Some motivation: I'm interested in zeta functions associated to distance functions on $\mathbb{R}^n$: For a distance function $d$, consider $$\zeta_d(s)=\sum_{\mathbf{m}\in \mathbb{Z}^n}' d(\mathbf{m})^{-s}.$$ If $d$ is smooth outside $0$, one can show $\zeta_d$ has a meromorphic continuation. If $d(x,y)=\max\{|y|,|x|/\theta\}$, then $\zeta_\theta(s)$ is $d(x,y)^{-s}$ summed over the integral points in the sector $\{(x,y)\ |\ y\theta>x>0\}$. Meromorphic continuation of $\zeta_\theta$ and $\zeta_{\theta^{-1}}$ would then imply the meromorphic continuation of $\zeta_d$.

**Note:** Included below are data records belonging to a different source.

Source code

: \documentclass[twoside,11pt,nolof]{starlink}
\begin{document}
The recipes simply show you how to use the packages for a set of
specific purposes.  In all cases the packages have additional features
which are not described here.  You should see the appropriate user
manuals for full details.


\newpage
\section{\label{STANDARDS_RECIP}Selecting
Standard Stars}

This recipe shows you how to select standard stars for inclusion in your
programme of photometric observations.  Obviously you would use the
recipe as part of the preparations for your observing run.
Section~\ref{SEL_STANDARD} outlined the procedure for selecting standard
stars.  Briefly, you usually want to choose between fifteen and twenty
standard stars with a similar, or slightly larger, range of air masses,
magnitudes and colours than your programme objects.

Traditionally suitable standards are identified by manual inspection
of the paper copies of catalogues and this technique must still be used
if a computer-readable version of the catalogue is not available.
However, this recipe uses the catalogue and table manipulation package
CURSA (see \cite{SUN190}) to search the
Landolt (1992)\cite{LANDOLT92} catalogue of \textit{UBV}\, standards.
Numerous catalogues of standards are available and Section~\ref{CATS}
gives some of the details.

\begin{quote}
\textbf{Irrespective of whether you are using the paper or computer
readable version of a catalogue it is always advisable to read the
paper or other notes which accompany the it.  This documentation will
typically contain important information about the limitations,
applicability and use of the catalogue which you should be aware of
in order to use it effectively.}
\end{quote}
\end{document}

Based on numerical evidence, I conjecture that for $\theta$ a quadratic irrational, $\zeta_\theta(s)$ has a meromorphic continuation to (at least) a region $\Re(s)>\sigma_0$, where $\sigma_0<0$, and that its poles in $\Re(s)\geq 0$ occur at $s=2,1$ and a subset of $it_0\mathbb{Z}$ for some $t_0\in \mathbb{R}$. A more tentative conjecture is that this is true for all real algebraic numbers.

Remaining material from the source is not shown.